John Scofield’s Country For Old Men would be an ideal subject for those blindfold tests where listeners need to identify details of an undisclosed piece of music. No doubt the inimitable blend of staccato blues and jazz fluidity in this esteemed guitarist could be readily pinpointed, as might some or all of his accompanists (who’ve regularly appeared on his records over the years): keyboardist Larry Goldings, bassist Steve Swallow and drummer Bill Stewart.

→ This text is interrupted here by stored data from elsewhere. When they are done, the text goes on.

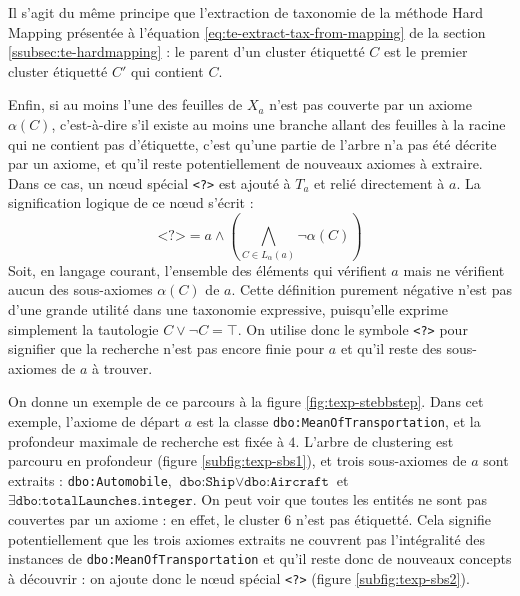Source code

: Il s'agit du même principe que l'extraction de taxonomie de la méthode Hard Mapping présentée à l'équation \ref{eq:te-extract-tax-from-mapping} de la section \ref{ssubsec:te-hardmapping} : le parent d'un cluster étiquetté $C$ est le premier cluster étiquetté $C'$ qui contient $C$.


Enfin, si au moins l'une des feuilles de $X_a$ n'est pas couverte par un axiome $\alpha(C)$, c'est-à-dire s'il existe au moins une branche allant des feuilles à la racine qui ne contient pas d'étiquette, c'est qu'une partie de l'arbre n'a pas été décrite par un axiome, et qu'il reste potentiellement de nouveaux axiomes à extraire. Dans ce cas, un nœud spécial \texttt{<?>} est ajouté à $T_a$ et relié directement à $a$. La signification logique de ce nœud s'écrit :
\begin{equation}
    \texttt{<?>} = a \land \left( \bigwedge\limits_{C \in L_\alpha(a)} \neg \alpha(C) \right)
    \label{eq:texp-special-node}
\end{equation}
Soit, en langage courant, l'ensemble des éléments qui vérifient $a$ mais ne vérifient aucun des sous-axiomes $\alpha(C)$ de $a$. Cette définition purement négative n'est pas d'une grande utilité dans une taxonomie expressive, puisqu'elle exprime simplement la tautologie $C \lor \neg C = \top$. On utilise donc le symbole \texttt{<?>} pour signifier que la recherche n'est pas encore finie pour $a$ et qu'il reste des sous-axiomes de $a$ à trouver.

On donne un exemple de ce parcours à la figure \ref{fig:texp-stebbstep}. Dans cet exemple, l'axiome de départ $a$ est la classe \texttt{dbo:MeanOfTransportation}, et la profondeur maximale de recherche est fixée à $4$. L'arbre de clustering est parcouru en profondeur (figure \ref{subfig:texp-sbs1}), et trois sous-axiomes de $a$ sont extraits : \texttt{dbo:Automobile}, $\texttt{dbo:Ship} \lor \texttt{dbo:Aircraft}$ et $\exists \texttt{dbo:totalLaunches} . \texttt{integer}$. On peut voir que toutes les entités ne sont pas couvertes par un axiome : en effet, le cluster 6 n'est pas étiquetté. Cela signifie potentiellement que les trois axiomes extraits ne couvrent pas l'intégralité des instances de \texttt{dbo:MeanOfTransportation} et qu'il reste donc de nouveaux concepts à découvrir : on ajoute donc le nœud spécial \texttt{<?>} (figure \ref{subfig:texp-sbs2}).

But nailing the songs the quartet plays here might well be a greater challenge altogether, even perhaps, if you’re sufficiently knowledgeable in the country genre to recognize “Mr. Fool” as a George Jones number just by way of Goldings’ Floyd Cramer-like piano tinkling. Scofield and company’s wry take on Hank Williams’ “I’m So Lonesome I Could Cry” becomes increasingly familiar as the seven-minute take proceeds, but the guitarist still only teases the melodic theme to a point within this speedy shuffle.

John Scofield’s thirty-one seconds of “I’m An Old Cowhand” is something altogether different or so it seems on the surface: the track’s comprised of just him playing ukulele. But on this truncated track, as on the other eleven here, he demonstrates the same abiding affection for this song—and by extension this genre— that allows him to simultaneously respect and reinvent such tried and true elements of this American music.

The fundamental beauty of the record may well be that Scofield’s accompanist revere and rediscover as they play along with him, all the while maintaining the same healthy detachment. Goldings uses organ to guide himself and his comrades on “Wildwood Flower,” while Swallow uses his bass as more than just ballast during “Wayfaring Stranger.” And while Stewart can be the most imperceptible of percussionists, he makes his presence felt, insistently and with his whole kit, on Bob Wills’ “Faded Love.”

And while that understated approach is the essence of good jazz, that virtue comes through as much in the choice of the material as the musicianship. On Country for Old Men, contemporary tunes such James Taylor’s “Bartender’s Blues” and Shania Twain’s “You’re Still the One” reside next to Dolly Parton’s signature song “Jolene,” and Merle Haggard’s “Mama Tried; ” throughout, John Scofield and co. conjure an all-enveloping atmosphere that should transcend preconceptions.